◆ What is being asked ◆
Every line of the records below that has the word "https" should be copied.

◆ Entries supplied ◆
-- Opening Marker --
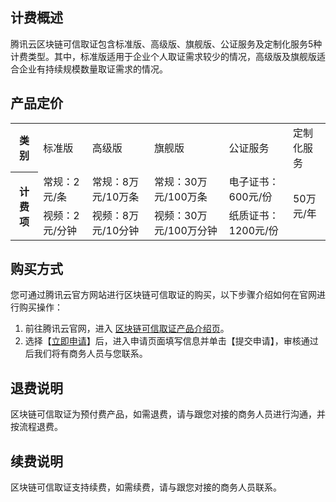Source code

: ## 计费概述
腾讯云区块链可信取证包含标准版、高级版、旗舰版、公证服务及定制化服务5种计费类型。其中，标准版适用于企业个人取证需求较少的情况，高级版及旗舰版适合企业有持续规模数量取证需求的情况。 

## 产品定价
<table>
<tr>
<th>类别</th><td>标准版</td><td>高级版</td><td>旗舰版</td><td>公证服务</td><td>定制化服务</td>
</tr>
<tr>
<th rowspan=2>计费项</th>
<td>常规：2元/条</td>
<td>常规：8万元/10万条</td>
<td>常规：30万元/100万条</td>
<td>电子证书：600元/份</td>
<td rowspan=2>50万元/年</td>
</tr>
<tr>
<td>视频：2元/分钟</td>
<td>视频：8万元/10分钟</td>
<td>视频：30万元/100万分钟</td>
<td>纸质证书：1200元/份</td>
</tr>
</table>

## 购买方式
您可通过腾讯云官方网站进行区块链可信取证的购买，以下步骤介绍如何在官网进行购买操作：
1. 前往腾讯云官网，进入 [区块链可信取证产品介绍页](https://cloud.tencent.com/product/btoe)。
2. 选择【[立即申请](https://cloud.tencent.com/apply/p/x59bw2k1ysb)】后，进入申请页面填写信息并单击【提交申请】，审核通过后我们将有商务人员与您联系。


## 退费说明
区块链可信取证为预付费产品，如需退费，请与跟您对接的商务人员进行沟通，并按流程退费。

## 续费说明
区块链可信取证支持续费，如需续费，请与跟您对接的商务人员联系。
-- Closing Marker --
◆ Exercise output ◆
1. 前往腾讯云官网，进入 [区块链可信取证产品介绍页](https://cloud.tencent.com/product/btoe)。
2. 选择【[立即申请](https://cloud.tencent.com/apply/p/x59bw2k1ysb)】后，进入申请页面填写信息并单击【提交申请】，审核通过后我们将有商务人员与您联系。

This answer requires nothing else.